Throughout the year, I've noticed many people post pictures on their social media sites of themselves in their "happy place." All of these pictures have one thing in common. There is, usually, only one person in the picture. Of course, someone probably took the picture so there would have been at least two people, but the happy place referred to is typically the happy place for the person in the picture. Alone. These happy place pictures are always very beautiful. Tropical beaches, peaceful harbors, snow-capped mountains, sun-kissed pine forests. Stunning pictures worthy of Arizona Highways or Popular Photography. Not "happy."

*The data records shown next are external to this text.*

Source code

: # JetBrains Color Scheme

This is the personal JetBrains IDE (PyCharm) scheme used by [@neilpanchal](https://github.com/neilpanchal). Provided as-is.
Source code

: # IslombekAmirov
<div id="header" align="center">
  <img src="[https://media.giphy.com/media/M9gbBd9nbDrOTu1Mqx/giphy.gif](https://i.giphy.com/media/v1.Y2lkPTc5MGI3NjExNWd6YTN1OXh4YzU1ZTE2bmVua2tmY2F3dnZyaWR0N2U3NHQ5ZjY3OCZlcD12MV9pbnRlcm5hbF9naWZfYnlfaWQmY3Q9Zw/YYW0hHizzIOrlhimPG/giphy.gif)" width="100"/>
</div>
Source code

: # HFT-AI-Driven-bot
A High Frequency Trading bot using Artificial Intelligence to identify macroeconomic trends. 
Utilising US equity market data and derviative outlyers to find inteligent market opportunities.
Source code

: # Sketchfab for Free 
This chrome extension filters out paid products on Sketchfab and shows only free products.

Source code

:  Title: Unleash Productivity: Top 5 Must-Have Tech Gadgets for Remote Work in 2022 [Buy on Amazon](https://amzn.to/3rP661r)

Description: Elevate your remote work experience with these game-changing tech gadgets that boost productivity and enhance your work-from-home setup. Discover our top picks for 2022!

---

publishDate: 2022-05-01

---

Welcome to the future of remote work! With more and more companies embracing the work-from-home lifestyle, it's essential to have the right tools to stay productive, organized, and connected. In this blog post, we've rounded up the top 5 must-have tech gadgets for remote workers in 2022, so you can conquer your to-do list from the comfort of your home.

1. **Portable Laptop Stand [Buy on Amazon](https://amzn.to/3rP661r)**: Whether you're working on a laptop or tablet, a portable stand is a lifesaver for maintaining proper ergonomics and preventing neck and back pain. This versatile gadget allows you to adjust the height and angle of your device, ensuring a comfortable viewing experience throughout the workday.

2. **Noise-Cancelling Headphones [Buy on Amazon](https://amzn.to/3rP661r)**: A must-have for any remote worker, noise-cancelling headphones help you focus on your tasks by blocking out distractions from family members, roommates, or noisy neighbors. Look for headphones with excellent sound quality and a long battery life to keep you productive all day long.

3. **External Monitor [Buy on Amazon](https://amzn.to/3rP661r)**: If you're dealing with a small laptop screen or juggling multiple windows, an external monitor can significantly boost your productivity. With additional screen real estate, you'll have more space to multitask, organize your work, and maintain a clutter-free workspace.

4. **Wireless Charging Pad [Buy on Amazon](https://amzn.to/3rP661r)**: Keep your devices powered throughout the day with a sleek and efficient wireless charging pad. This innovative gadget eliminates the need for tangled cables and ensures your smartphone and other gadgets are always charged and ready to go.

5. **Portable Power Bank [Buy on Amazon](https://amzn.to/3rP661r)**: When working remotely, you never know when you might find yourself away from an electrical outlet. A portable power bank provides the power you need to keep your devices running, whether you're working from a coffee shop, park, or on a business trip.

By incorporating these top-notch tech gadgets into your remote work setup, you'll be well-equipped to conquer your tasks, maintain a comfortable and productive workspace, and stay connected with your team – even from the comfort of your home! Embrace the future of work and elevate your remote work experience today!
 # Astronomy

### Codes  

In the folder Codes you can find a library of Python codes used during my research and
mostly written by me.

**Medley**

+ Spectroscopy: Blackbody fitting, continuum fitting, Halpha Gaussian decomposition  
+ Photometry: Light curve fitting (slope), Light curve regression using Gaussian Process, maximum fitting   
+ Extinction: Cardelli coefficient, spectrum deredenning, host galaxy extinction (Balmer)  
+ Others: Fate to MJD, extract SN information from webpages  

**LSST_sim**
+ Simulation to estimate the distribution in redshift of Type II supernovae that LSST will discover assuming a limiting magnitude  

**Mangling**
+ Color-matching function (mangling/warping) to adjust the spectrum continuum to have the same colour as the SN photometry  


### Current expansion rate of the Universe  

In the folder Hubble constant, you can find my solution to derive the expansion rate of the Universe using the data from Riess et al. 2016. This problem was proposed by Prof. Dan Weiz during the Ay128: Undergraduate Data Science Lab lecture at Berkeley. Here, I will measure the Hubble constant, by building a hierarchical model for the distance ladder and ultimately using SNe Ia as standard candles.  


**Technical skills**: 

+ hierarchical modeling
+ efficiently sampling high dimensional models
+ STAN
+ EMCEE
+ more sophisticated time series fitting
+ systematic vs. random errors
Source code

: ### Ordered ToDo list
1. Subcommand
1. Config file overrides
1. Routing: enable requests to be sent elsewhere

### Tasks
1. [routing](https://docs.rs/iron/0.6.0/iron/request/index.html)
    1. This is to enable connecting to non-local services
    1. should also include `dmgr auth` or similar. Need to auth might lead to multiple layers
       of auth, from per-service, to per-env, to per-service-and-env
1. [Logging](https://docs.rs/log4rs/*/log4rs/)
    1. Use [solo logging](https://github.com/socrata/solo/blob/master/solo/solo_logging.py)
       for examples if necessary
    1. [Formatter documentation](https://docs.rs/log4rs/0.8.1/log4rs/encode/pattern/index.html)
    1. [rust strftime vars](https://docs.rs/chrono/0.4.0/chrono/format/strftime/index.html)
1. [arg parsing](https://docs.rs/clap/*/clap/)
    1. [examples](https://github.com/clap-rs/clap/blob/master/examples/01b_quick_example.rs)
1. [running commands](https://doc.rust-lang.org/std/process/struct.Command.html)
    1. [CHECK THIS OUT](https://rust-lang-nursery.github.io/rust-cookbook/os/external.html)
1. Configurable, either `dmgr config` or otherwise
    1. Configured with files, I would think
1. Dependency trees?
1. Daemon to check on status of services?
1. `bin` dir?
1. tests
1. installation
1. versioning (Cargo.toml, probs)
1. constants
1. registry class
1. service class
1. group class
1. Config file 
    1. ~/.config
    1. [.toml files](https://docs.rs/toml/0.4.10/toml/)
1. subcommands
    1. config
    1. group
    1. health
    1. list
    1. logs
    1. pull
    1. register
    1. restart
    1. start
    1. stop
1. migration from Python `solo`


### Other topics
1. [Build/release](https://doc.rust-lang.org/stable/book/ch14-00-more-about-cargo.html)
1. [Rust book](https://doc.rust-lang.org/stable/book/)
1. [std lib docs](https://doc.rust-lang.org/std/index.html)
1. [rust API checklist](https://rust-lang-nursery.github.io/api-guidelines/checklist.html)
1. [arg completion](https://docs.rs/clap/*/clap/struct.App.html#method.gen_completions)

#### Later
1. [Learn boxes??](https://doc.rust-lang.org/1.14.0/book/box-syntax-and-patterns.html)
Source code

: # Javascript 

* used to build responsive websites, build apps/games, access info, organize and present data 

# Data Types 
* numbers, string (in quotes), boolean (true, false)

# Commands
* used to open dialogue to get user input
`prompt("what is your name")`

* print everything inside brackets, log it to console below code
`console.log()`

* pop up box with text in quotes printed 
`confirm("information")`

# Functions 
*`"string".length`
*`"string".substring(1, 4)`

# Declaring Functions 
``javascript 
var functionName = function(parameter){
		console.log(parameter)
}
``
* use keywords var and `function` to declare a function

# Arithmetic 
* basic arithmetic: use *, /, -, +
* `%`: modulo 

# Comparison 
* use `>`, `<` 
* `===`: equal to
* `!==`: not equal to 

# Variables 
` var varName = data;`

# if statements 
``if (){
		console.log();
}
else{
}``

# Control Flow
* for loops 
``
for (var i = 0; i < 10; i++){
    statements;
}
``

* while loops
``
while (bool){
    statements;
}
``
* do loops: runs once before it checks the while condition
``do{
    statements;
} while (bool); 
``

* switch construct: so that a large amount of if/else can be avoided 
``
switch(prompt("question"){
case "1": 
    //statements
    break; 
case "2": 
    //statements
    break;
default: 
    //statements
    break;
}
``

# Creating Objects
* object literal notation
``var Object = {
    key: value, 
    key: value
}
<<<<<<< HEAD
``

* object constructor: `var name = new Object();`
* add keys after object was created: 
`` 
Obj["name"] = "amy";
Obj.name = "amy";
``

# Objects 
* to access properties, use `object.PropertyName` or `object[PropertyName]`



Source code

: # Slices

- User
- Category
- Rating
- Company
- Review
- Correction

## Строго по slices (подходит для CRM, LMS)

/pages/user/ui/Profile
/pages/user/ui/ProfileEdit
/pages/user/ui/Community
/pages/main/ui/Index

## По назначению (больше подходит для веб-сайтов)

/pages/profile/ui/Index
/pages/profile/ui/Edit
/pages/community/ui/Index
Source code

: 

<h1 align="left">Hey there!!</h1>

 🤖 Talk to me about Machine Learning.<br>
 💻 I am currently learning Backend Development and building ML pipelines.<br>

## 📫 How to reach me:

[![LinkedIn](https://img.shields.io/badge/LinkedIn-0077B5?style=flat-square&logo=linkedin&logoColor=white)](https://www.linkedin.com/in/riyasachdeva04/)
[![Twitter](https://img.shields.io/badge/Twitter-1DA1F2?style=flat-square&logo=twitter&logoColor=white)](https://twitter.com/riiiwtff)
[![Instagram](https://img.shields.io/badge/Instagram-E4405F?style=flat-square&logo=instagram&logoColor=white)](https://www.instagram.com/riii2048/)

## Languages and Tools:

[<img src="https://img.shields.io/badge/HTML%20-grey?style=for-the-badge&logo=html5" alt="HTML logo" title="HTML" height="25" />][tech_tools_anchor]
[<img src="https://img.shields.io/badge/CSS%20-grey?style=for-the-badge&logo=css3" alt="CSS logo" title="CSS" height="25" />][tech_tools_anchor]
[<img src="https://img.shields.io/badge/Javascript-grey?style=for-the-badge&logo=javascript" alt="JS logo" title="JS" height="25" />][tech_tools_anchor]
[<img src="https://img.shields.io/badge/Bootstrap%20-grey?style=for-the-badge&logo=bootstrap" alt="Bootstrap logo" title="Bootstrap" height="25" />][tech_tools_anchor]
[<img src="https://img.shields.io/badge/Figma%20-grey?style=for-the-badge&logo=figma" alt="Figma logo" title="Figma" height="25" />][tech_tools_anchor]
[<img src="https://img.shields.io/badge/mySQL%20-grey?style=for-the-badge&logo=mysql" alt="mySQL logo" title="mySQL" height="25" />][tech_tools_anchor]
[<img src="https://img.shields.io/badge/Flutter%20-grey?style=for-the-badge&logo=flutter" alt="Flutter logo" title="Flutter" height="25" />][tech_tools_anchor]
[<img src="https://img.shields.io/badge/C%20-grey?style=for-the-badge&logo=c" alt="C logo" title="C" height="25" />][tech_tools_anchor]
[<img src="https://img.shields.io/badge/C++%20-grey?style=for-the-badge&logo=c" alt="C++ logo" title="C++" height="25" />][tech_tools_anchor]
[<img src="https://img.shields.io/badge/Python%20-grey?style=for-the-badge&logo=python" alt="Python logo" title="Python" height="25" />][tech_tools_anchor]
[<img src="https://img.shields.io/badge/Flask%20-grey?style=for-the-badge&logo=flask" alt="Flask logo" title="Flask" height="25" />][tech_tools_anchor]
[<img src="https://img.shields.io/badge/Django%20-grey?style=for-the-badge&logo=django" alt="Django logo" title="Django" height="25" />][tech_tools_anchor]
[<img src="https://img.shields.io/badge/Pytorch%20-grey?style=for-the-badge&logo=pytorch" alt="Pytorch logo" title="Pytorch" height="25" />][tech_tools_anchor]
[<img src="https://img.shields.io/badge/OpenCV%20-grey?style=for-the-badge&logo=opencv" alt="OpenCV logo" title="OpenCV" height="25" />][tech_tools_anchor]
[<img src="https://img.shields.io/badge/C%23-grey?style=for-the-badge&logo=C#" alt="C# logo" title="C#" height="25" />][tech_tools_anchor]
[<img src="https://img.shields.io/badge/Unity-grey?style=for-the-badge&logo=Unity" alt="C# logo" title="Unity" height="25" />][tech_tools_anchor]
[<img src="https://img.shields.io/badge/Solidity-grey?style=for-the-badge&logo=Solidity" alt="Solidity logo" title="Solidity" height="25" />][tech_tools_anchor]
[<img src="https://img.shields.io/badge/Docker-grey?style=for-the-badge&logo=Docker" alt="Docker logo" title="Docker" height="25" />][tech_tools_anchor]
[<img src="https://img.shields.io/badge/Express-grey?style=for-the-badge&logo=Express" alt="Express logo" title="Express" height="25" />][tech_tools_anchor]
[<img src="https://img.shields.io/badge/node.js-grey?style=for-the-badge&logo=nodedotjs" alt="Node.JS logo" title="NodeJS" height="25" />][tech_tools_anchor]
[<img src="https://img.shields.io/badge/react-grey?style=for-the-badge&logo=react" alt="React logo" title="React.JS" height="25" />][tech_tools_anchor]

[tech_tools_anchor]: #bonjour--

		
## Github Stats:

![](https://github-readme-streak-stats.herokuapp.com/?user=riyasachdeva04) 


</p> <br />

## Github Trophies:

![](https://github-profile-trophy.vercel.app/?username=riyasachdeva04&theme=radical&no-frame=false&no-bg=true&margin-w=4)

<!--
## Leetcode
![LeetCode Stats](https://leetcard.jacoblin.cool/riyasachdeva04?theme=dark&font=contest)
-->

When we wish each other a Happy New Year, we are NOT hoping that we each have a long string of quiet days where dogs don't bark, babies don't cry, and the restaurants are silent with the sound of old people gumming their mashed potatoes. We are saying "have a great time this year!" Fill your new box with amazing things. Have a million happy places not just one. Have your quiet time, sure. We all need to decompress, slow down, take a breath, reboot. Just don't confuse quite for happy. There is nothing quiet about happy. Happy is laughter and love. Happy is friends and family. Happy is sometimes messy and marvelous.
The passing of one year to the next is the one time of year when the sole purpose of the holiday is to wish that the person next to you - wherever you are - has a happy year. That is worth celebrating. That is why it is my favorite.
HAPPY New Year, Friends. Happy New Year.